ACTIVITY: From the records below, copy each line that has the word "alphabet" in it.

BEGIN EXERCISE MATERIALS

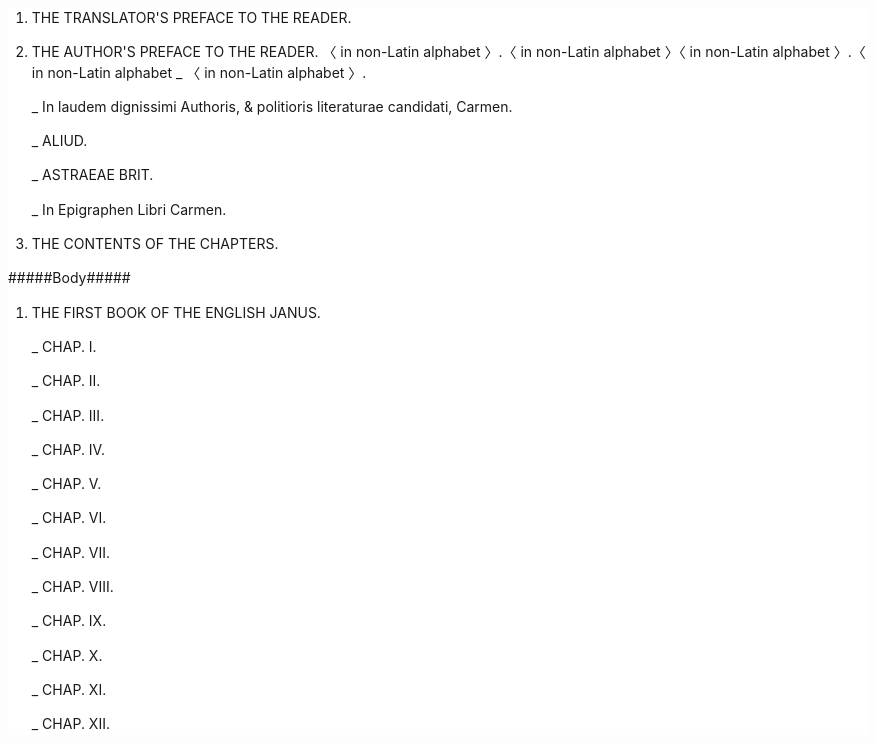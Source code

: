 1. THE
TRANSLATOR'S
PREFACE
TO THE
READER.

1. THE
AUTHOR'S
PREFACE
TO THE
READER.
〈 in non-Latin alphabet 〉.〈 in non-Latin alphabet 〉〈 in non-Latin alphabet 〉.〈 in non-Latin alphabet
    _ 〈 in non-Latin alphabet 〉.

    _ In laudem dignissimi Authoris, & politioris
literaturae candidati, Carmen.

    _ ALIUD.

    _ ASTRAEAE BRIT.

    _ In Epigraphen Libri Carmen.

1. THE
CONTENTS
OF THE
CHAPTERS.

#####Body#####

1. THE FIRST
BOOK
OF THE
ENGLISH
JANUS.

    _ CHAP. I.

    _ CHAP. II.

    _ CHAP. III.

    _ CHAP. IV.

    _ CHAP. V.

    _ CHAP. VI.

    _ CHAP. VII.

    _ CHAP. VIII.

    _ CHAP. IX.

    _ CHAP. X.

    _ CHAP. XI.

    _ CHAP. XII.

END EXERCISE MATERIALS

SOLUTION:
〈 in non-Latin alphabet 〉.〈 in non-Latin alphabet 〉〈 in non-Latin alphabet 〉.〈 in non-Latin alphabet
    _ 〈 in non-Latin alphabet 〉.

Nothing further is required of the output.